→ What is expected
Return each line of the entries that mentions the word "started".

[Dataset excerpts]
★ ★ ★ ★ ★ ★ ★
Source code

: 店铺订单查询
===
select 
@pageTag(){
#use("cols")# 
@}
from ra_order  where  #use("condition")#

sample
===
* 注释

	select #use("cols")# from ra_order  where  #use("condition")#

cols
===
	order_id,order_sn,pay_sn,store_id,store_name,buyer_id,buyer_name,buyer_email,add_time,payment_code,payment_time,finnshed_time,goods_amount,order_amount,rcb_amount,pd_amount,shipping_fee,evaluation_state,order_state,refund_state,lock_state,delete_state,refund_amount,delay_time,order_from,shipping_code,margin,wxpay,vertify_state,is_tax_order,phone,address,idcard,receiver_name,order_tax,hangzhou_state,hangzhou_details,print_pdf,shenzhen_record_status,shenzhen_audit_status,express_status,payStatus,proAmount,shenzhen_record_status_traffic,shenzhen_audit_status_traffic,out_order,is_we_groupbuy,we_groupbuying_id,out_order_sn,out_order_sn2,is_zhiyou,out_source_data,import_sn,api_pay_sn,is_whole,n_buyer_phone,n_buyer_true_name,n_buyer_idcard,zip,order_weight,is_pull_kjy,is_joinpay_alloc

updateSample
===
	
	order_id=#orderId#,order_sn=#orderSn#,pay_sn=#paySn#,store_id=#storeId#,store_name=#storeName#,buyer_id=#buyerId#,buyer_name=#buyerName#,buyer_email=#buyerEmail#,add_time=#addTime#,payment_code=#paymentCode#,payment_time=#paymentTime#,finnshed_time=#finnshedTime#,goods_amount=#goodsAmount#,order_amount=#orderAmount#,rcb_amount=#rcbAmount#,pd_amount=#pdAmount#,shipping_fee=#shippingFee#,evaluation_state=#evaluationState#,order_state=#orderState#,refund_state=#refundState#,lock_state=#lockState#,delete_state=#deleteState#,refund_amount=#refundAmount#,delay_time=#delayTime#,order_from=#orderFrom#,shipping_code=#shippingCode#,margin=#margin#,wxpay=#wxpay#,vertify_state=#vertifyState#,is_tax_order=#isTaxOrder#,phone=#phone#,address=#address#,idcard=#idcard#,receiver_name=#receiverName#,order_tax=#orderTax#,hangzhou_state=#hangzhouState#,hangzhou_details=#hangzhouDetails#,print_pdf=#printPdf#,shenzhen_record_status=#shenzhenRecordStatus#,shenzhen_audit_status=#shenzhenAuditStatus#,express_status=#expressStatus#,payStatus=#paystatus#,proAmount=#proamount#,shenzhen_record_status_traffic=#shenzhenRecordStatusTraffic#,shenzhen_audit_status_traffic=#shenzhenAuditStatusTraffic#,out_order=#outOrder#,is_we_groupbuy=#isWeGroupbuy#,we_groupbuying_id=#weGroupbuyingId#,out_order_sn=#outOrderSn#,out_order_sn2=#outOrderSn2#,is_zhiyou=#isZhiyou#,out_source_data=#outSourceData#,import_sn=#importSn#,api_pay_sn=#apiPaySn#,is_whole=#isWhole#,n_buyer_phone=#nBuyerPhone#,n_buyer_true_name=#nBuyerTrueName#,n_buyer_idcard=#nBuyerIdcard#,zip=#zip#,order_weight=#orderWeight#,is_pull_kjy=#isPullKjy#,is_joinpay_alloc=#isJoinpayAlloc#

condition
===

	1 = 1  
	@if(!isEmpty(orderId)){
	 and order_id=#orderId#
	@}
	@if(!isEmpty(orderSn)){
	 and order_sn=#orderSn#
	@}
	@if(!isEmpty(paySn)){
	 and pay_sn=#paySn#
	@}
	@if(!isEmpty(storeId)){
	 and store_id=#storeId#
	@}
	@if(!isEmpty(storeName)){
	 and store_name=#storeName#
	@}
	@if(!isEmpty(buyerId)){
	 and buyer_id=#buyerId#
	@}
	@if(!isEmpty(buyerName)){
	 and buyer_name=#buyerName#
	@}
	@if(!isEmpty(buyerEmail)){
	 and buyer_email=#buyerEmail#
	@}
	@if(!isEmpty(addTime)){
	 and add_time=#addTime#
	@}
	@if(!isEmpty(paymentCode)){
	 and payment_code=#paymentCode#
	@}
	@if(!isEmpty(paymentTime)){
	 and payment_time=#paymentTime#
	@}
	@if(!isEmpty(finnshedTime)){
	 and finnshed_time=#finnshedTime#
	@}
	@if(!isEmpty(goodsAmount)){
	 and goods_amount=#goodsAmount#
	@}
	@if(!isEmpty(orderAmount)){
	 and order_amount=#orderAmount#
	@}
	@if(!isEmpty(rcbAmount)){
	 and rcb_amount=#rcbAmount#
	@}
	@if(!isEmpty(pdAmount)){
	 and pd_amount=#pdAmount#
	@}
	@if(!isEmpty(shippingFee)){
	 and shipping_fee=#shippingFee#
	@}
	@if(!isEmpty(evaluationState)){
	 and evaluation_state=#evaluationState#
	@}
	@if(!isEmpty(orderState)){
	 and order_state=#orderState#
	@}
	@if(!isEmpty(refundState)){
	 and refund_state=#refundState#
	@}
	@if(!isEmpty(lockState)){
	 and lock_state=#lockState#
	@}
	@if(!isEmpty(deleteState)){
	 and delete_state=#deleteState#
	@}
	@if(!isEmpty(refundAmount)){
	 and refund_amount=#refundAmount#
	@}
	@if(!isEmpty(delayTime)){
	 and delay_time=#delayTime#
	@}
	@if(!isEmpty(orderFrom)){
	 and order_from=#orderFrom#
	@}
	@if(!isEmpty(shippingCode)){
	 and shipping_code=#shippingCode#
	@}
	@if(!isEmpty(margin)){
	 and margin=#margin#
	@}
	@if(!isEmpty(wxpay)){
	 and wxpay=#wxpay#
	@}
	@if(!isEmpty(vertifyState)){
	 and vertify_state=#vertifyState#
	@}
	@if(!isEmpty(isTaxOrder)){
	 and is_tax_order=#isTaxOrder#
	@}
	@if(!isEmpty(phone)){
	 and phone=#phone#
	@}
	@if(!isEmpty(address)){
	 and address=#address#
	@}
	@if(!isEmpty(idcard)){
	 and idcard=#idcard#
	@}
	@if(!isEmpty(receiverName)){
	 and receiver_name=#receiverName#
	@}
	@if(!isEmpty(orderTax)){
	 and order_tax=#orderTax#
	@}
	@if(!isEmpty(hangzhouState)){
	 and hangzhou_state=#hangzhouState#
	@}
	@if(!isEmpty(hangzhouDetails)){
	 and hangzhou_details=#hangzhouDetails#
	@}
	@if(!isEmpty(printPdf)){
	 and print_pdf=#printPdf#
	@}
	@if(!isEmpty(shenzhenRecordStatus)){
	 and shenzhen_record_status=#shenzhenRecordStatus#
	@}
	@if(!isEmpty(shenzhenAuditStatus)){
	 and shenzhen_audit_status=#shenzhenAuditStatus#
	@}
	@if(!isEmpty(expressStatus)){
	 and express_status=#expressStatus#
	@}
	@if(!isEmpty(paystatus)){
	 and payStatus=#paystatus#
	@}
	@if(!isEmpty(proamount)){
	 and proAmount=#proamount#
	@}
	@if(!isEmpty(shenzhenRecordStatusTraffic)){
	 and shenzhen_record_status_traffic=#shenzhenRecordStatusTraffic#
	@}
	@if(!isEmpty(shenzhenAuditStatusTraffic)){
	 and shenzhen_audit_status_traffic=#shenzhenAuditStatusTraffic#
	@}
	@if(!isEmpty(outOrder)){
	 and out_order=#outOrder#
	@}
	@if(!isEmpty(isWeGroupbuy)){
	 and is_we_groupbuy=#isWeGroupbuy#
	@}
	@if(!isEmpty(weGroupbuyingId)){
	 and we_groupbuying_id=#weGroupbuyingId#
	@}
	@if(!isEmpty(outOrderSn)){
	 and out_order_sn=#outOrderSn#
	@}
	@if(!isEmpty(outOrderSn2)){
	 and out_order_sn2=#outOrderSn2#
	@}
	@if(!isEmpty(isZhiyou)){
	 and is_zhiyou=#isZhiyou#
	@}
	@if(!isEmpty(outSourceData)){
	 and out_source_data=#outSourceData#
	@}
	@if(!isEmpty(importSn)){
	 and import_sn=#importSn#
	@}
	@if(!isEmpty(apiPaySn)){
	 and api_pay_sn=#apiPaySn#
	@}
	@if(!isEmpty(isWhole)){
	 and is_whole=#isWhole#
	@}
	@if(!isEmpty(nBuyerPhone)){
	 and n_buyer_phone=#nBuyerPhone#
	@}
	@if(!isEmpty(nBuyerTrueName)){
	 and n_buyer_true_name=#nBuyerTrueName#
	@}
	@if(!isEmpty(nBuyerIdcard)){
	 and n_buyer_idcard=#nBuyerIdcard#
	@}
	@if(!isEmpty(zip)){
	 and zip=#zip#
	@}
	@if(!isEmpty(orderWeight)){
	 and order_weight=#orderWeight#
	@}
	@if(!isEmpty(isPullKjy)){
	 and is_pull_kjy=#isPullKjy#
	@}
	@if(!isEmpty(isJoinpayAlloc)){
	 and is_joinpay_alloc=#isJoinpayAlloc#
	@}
★ ★ ★ ★ ★ ★ ★
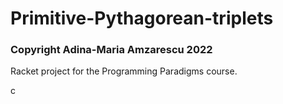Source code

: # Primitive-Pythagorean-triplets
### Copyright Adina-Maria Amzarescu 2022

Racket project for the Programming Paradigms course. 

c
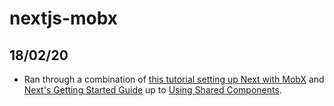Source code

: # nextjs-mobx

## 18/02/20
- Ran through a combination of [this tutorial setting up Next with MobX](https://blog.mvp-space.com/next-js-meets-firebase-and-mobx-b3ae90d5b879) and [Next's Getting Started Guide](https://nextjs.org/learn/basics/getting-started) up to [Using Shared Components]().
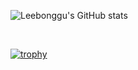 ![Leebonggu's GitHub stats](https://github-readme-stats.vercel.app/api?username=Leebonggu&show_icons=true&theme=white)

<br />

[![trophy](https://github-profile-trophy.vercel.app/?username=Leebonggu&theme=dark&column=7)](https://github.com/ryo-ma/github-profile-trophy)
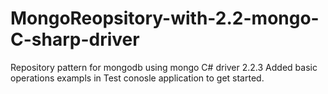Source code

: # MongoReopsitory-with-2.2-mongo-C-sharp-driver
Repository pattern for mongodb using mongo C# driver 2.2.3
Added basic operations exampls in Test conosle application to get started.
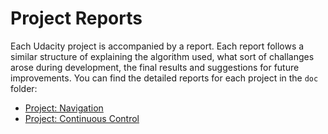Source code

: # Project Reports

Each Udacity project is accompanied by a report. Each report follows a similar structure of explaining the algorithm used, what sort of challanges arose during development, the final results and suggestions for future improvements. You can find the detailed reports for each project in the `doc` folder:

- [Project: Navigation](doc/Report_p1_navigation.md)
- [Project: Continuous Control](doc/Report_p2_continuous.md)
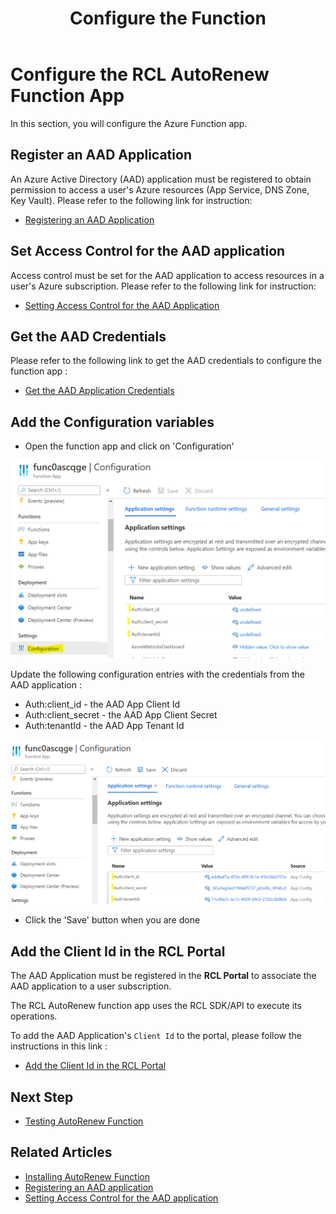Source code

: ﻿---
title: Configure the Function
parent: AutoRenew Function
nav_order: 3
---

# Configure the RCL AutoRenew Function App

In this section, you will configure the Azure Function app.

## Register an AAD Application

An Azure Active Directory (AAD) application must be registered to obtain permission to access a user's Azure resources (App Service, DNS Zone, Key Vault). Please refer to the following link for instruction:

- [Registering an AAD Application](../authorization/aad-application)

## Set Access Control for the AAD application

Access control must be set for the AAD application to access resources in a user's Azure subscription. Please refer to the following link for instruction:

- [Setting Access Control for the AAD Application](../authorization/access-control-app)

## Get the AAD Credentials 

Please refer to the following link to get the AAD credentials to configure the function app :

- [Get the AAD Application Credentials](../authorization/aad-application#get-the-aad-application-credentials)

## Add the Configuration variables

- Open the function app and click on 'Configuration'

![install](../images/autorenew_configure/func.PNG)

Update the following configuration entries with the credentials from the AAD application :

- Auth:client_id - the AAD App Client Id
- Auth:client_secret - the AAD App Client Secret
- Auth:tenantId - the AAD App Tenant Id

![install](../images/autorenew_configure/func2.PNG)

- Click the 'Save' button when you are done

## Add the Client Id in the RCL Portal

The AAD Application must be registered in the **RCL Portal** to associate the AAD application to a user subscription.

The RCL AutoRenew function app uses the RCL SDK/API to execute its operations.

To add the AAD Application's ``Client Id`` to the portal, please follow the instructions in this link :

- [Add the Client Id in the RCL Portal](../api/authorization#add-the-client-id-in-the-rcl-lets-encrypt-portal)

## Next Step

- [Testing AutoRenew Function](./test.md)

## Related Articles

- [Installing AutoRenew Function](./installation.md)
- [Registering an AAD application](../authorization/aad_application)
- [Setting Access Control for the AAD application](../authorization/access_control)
★ ★ ★ ★ ★ ★ ★
→ Solution to this problem
- Ran through a combination of [this tutorial setting up Next with MobX](https://blog.mvp-space.com/next-js-meets-firebase-and-mobx-b3ae90d5b879) and [Next's Getting Started Guide](https://nextjs.org/learn/basics/getting-started) up to [Using Shared Components]().
Added basic operations exampls in Test conosle application to get started.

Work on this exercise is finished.